La diferencia esencial era que la producción de imágenes del franquismo estaba marcada por la retórica, el triunfalismo, el simbolismo, el patetismo y el monumentalismo, mientras que la producción estética del salazarismo refrenó el triunfalismo y contuvo la retórica para dar paso a la gravedad, la contención y la parca severidad. Pasados los años treinta y la oportunidad modernista de António Ferro, el régimen encontró su "justo equilibrio" estético: el arte proyectivo de Salazar. Ambos procesos estéticos, por tanto, estuvieron fuertemente marcados en sus fases centrales por el nacionalismo y el historicismo; en el caso franquista, por la confesionalidad del Estado, y, en el salazarista, por la tradición cristiana. Pero, en uno y otro caso, estos factores se dispusieron según distintas jerarquías y con cargas diferentes.

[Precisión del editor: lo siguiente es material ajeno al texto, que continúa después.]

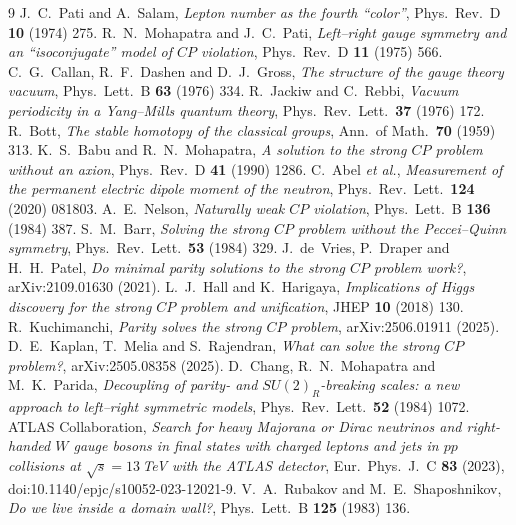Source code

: \documentclass[11pt]{article}
\begin{document}
\begin{thebibliography}{9}
 J.~C.~Pati and A.~Salam, \emph{Lepton number as the fourth ``color''}, Phys.\ Rev.\ D \textbf{10} (1974) 275.
 R.~N.~Mohapatra and J.~C.~Pati, \emph{Left--right gauge symmetry and an ``isoconjugate'' model of $CP$ violation}, Phys.\ Rev.\ D \textbf{11} (1975) 566.
 C.~G.~Callan, R.~F.~Dashen and D.~J.~Gross, \emph{The structure of the gauge theory vacuum}, Phys.\ Lett.\ B \textbf{63} (1976) 334.
 R.~Jackiw and C.~Rebbi, \emph{Vacuum periodicity in a Yang--Mills quantum theory}, Phys.\ Rev.\ Lett.\ \textbf{37} (1976) 172.
 R.~Bott, \emph{The stable homotopy of the classical groups}, Ann.\ of Math.\ \textbf{70} (1959) 313.
 K.~S.~Babu and R.~N.~Mohapatra, \emph{A solution to the strong $CP$ problem without an axion}, Phys.\ Rev.\ D \textbf{41} (1990) 1286.
 C.~Abel \emph{et al.}, \emph{Measurement of the permanent electric dipole moment of the neutron}, Phys.\ Rev.\ Lett.\ \textbf{124} (2020) 081803.
 A.~E.~Nelson, \emph{Naturally weak $CP$ violation}, Phys.\ Lett.\ B \textbf{136} (1984) 387.
 S.~M.~Barr, \emph{Solving the strong $CP$ problem without the Peccei--Quinn symmetry}, Phys.\ Rev.\ Lett.\ \textbf{53} (1984) 329.
 J.~de~Vries, P.~Draper and H.~H.~Patel, \emph{Do minimal parity solutions to the strong $CP$ problem work?}, arXiv:2109.01630 (2021).
 L.~J.~Hall and K.~Harigaya, \emph{Implications of Higgs discovery for the strong $CP$ problem and unification}, JHEP \textbf{10} (2018) 130.
 R.~Kuchimanchi, \emph{Parity solves the strong $CP$ problem}, arXiv:2506.01911 (2025).
 D.~E.~Kaplan, T.~Melia and S.~Rajendran, \emph{What can solve the strong $CP$ problem?}, arXiv:2505.08358 (2025).
 D.~Chang, R.~N.~Mohapatra and M.~K.~Parida, \emph{Decoupling of parity- and $SU(2)_R$-breaking scales: a new approach to left--right symmetric models}, Phys.\ Rev.\ Lett.\ \textbf{52} (1984) 1072.
 ATLAS Collaboration, \emph{Search for heavy Majorana or Dirac neutrinos and right-handed $W$ gauge bosons in final states with charged leptons and jets in $pp$ collisions at $\sqrt{s}=13$\,TeV with the ATLAS detector}, Eur.\ Phys.\ J.\ C \textbf{83} (2023), doi:10.1140/epjc/s10052-023-12021-9.
 V.~A.~Rubakov and M.~E.~Shaposhnikov, \emph{Do we live inside a domain wall?}, Phys.\ Lett.\ B \textbf{125} (1983) 136.

\end{thebibliography}
\end{document}
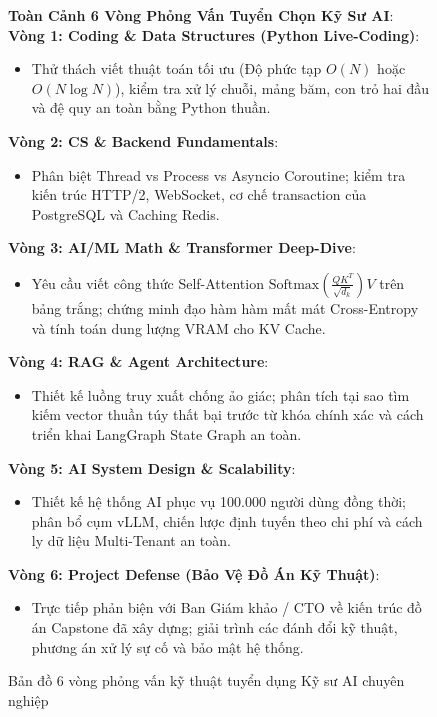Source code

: \begin{figure}[htbp]
\centering
\begin{tcolorbox}[colback=boxbg,colframe=primarycolor,width=0.95\textwidth,arc=2pt]
\small
\textbf{Toàn Cảnh 6 Vòng Phỏng Vấn Tuyển Chọn Kỹ Sư AI}:\\[0.2cm]
\textbf{Vòng 1: Coding \& Data Structures (Python Live-Coding)}:
\begin{itemize}
  \item Thử thách viết thuật toán tối ưu (Độ phức tạp $O(N)$ hoặc $O(N \log N)$), kiểm tra xử lý chuỗi, mảng băm, con trỏ hai đầu và đệ quy an toàn bằng Python thuần.
\end{itemize}
\textbf{Vòng 2: CS \& Backend Fundamentals}:
\begin{itemize}
  \item Phân biệt Thread vs Process vs Asyncio Coroutine; kiểm tra kiến trúc HTTP/2, WebSocket, cơ chế transaction của PostgreSQL và Caching Redis.
\end{itemize}
\textbf{Vòng 3: AI/ML Math \& Transformer Deep-Dive}:
\begin{itemize}
  \item Yêu cầu viết công thức Self-Attention $\text{Softmax}\left(\frac{QK^T}{\sqrt{d_k}}\right)V$ trên bảng trắng; chứng minh đạo hàm hàm mất mát Cross-Entropy và tính toán dung lượng VRAM cho KV Cache.
\end{itemize}
\textbf{Vòng 4: RAG \& Agent Architecture}:
\begin{itemize}
  \item Thiết kế luồng truy xuất chống ảo giác; phân tích tại sao tìm kiếm vector thuần túy thất bại trước từ khóa chính xác và cách triển khai LangGraph State Graph an toàn.
\end{itemize}
\textbf{Vòng 5: AI System Design \& Scalability}:
\begin{itemize}
  \item Thiết kế hệ thống AI phục vụ 100.000 người dùng đồng thời; phân bổ cụm vLLM, chiến lược định tuyến theo chi phí và cách ly dữ liệu Multi-Tenant an toàn.
\end{itemize}
\textbf{Vòng 6: Project Defense (Bảo Vệ Đồ Án Kỹ Thuật)}:
\begin{itemize}
  \item Trực tiếp phản biện với Ban Giám khảo / CTO về kiến trúc đồ án Capstone đã xây dựng; giải trình các đánh đổi kỹ thuật, phương án xử lý sự cố và bảo mật hệ thống.
\end{itemize}
\end{tcolorbox}
\caption{Bản đồ 6 vòng phỏng vấn kỹ thuật tuyển dụng Kỹ sư AI chuyên nghiệp}
\label{fig:career-interview-roadmap}
\end{figure}

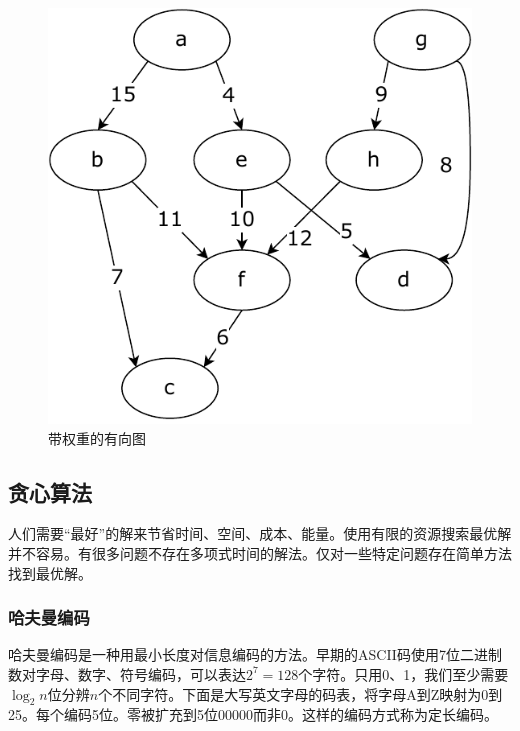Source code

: \documentclass[b5paper]{ctexart}
\begin{document}
\begin{figure}[htbp]
 \centering
 \includegraphics[scale=0.5]{img/weighted-dag}
 \caption{带权重的有向图}
 \label{fig:weighted-dag}
\end{figure}

\subsection{贪心算法}

人们需要“最好”的解来节省时间、空间、成本、能量。使用有限的资源搜索最优解并不容易。有很多问题不存在多项式时间的解法。仅对一些特定问题存在简单方法找到最优解。

\subsubsection{哈夫曼编码} 
哈夫曼编码是一种用最小长度对信息编码的方法。早期的ASCII码使用7位二进制数对字母、数字、符号编码，可以表达$2^7 = 128$个字符。只用0、1，我们至少需要$\log_2 n$位分辨$n$个不同字符。下面是大写英文字母的码表，将字母A到Z映射为0到25。每个编码5位。零被扩充到5位00000而非0。这样的编码方式称为定长编码。
\end{document}
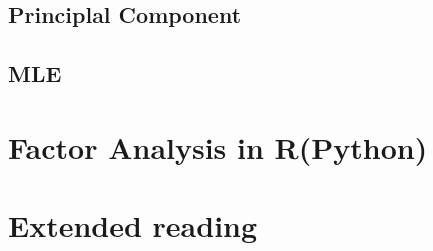 \documentclass{beamer}
\begin{document}
\subsection{Principlal Component}
\begin{frame}
\end{frame}
\begin{frame}
\end{frame}
\subsection{MLE}
\begin{frame}
\end{frame}
\begin{frame}
\end{frame}
\section{Factor Analysis in R(Python)}
\begin{frame}
\end{frame}
\begin{frame}
\end{frame}
\section{Extended reading}
\begin{frame}
\end{frame}
\begin{frame}
\end{frame}
\end{document}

Podríamos decir que, si bien el desarrollo estético del franquismo, aun siendo historicista, fue, sobre todo, nacionalcatólico, el del salazarismo, aunque católico fue, sobre todo, nacionalhistoricista. Finalmente, ambas estéticas fracasaron, como se vio de una forma clara ya a partir de los años cincuenta. Fracasaron en la creación de una arquitectura de Estado y hasta de un urbanismo de Estado. Fracasaron en la creación de una pintura y de una escultura del régimen. Y fracasaron, desde luego, por la apertura internacionalista, por el impacto del desarrollismo, por la ciudad de la gran burguesía financiera y de negocios, con una unión directa y creciente con el capital extranjero, lo que barrió la ciudad salazarista y la ciudad franquista. La creación de los mercados del arte moderno consagró la línea que une el modernismo a la producción estética de las fases finales de los dos regímenes. No había llegado a haber ruptura, ni siquiera en el caso franquista. No hubo ruptura ni alternativa real y consistente. Pese a toda la carga ideológica e institucional, pese al monumentalismo neoclásico, pese al escorialismo y al zarquismo, verdaderamente no llegó a haber ni una estética del franquismo ni una estética del salazarismo.